After-class photo of three on-screen students and three in-studio women

I’m not really sure we’re “on the other side” of the pandemic fully, but we are at least on the other side of the 2020/2021 quarantine. The 16 months of living differently has had an impact on all of us, regardless of what comes next. While most of the changes Covid19 brought along with it were incredibly hard, some things changed for the better. Here’s my list of those positive changes; I’d love to hear yours!

Self-care mattered:

I saw so much attention paid to true self-care during the pandemic. The idea moved away from pampering and more towards the things we do to keep ourselves surviving and thriving.

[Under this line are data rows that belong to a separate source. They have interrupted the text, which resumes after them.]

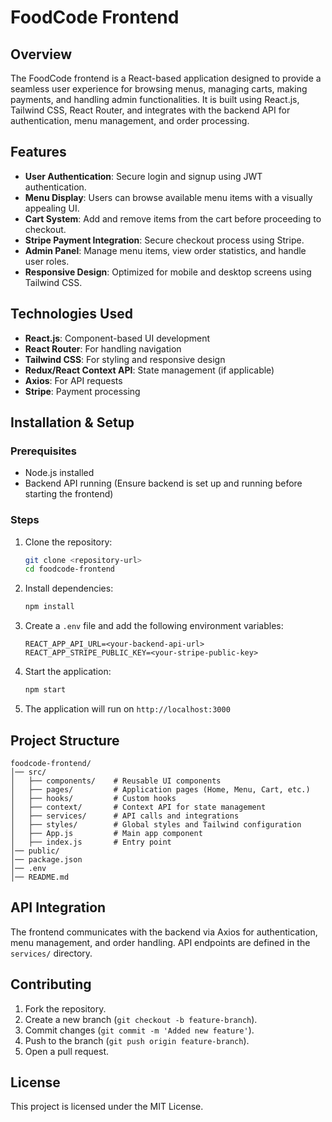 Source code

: <!-- # React + Vite

This template provides a minimal setup to get React working in Vite with HMR and some ESLint rules.

Currently, two official plugins are available:

- [@vitejs/plugin-react](https://github.com/vitejs/vite-plugin-react/blob/main/packages/plugin-react/README.md) uses [Babel](https://babeljs.io/) for Fast Refresh
- [@vitejs/plugin-react-swc](https://github.com/vitejs/vite-plugin-react-swc) uses [SWC](https://swc.rs/) for Fast Refresh -->

# FoodCode Frontend

## Overview
The FoodCode frontend is a React-based application designed to provide a seamless user experience for browsing menus, managing carts, making payments, and handling admin functionalities. It is built using React.js, Tailwind CSS, React Router, and integrates with the backend API for authentication, menu management, and order processing.

## Features
- **User Authentication**: Secure login and signup using JWT authentication.
- **Menu Display**: Users can browse available menu items with a visually appealing UI.
- **Cart System**: Add and remove items from the cart before proceeding to checkout.
- **Stripe Payment Integration**: Secure checkout process using Stripe.
- **Admin Panel**: Manage menu items, view order statistics, and handle user roles.
- **Responsive Design**: Optimized for mobile and desktop screens using Tailwind CSS.

## Technologies Used
- **React.js**: Component-based UI development
- **React Router**: For handling navigation
- **Tailwind CSS**: For styling and responsive design
- **Redux/React Context API**: State management (if applicable)
- **Axios**: For API requests
- **Stripe**: Payment processing

## Installation & Setup

### Prerequisites
- Node.js installed
- Backend API running (Ensure backend is set up and running before starting the frontend)

### Steps
1. Clone the repository:
   ```sh
   git clone <repository-url>
   cd foodcode-frontend
   ```
2. Install dependencies:
   ```sh
   npm install
   ```
3. Create a `.env` file and add the following environment variables:
   ```env
   REACT_APP_API_URL=<your-backend-api-url>
   REACT_APP_STRIPE_PUBLIC_KEY=<your-stripe-public-key>
   ```
4. Start the application:
   ```sh
   npm start
   ```
5. The application will run on `http://localhost:3000`

## Project Structure
```
foodcode-frontend/
│── src/
│   ├── components/    # Reusable UI components
│   ├── pages/         # Application pages (Home, Menu, Cart, etc.)
│   ├── hooks/         # Custom hooks
│   ├── context/       # Context API for state management
│   ├── services/      # API calls and integrations
│   ├── styles/        # Global styles and Tailwind configuration
│   ├── App.js         # Main app component
│   ├── index.js       # Entry point
│── public/
│── package.json
│── .env
│── README.md
```

## API Integration
The frontend communicates with the backend via Axios for authentication, menu management, and order handling. API endpoints are defined in the `services/` directory.

## Contributing
1. Fork the repository.
2. Create a new branch (`git checkout -b feature-branch`).
3. Commit changes (`git commit -m 'Added new feature'`).
4. Push to the branch (`git push origin feature-branch`).
5. Open a pull request.

## License
This project is licensed under the MIT License.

From getting outside for (socially distanced) walks to carving out the time to come to classes via zoom, Covid seems to have highlighted the importance of self-care in a way nothing had done before, and I am here for it!

What we wore and how we looked (from the shoulders down, at least) didn’t matter:

How many of us took zoom calls in our pajamas, or went without a bra, or stuck to yoga pants and casual tees because they were what made us feel comfortable? And how many of those choices had zero negative impact on our work? Exactly. Shifting into online mode also let us shift our priorities away from the superficial and towards the substantive. Don’t get me started on the Zoom “touch up your appearance” filter – that’s a topic for another day.

Home life became integrated:

Kids, pets, interesting decor – all of it was brought onto screen at one time or another, and everything was fine! Getting to be whole and authentic in all our environments (personal, professional, educational) meant we had to do less compartmentalizing for others. We had an opportunity to get to know each other on additional levels.

Geographical barriers were broken:

Work out with your friend from another state? Have a group “outing” with friends in multiple time zones? Dive into teacher training with instructors several states away without needing to travel? All of these things happened for me during the pandemic and brought a lot of joy along for the ride. Mastering time zones has taken some getting used to, but that’s a small price to pay for being able to make our big world a bit smaller and more accessible.

Boundary setting became a norm:

“Is it ok to give you a hug?” “Do you want to meet indoors or out?” “Are you comfortable in-person, or should we stick to Zoom?” Asking (and answering) questions like these has become an expected part of the human interaction mix. That we needed a global pandemic to accelerate consent culture is a bit disappointing, but I’m still seeing this as a positive. We (almost) all understand that each person is going to have different comfort levels as we go through re-entry and, from what I’ve seen, that understanding is happening at the front end of interactions.

Flexibility is thriving:

Finding new ways to do old things has become something of a hobby for most of us, and we’re carrying that ingenuity forward. Hip Circle is offering both streaming and in-person options for class attendance, for example. Restaurants are offering indoor and outdoor seating wherever possible. Stores are open for shopping and are maintaining curbside pickup. We’re learning, as a people, to accommodate the differences around us and, as a result, are finding ways to provide comparable experiences for all.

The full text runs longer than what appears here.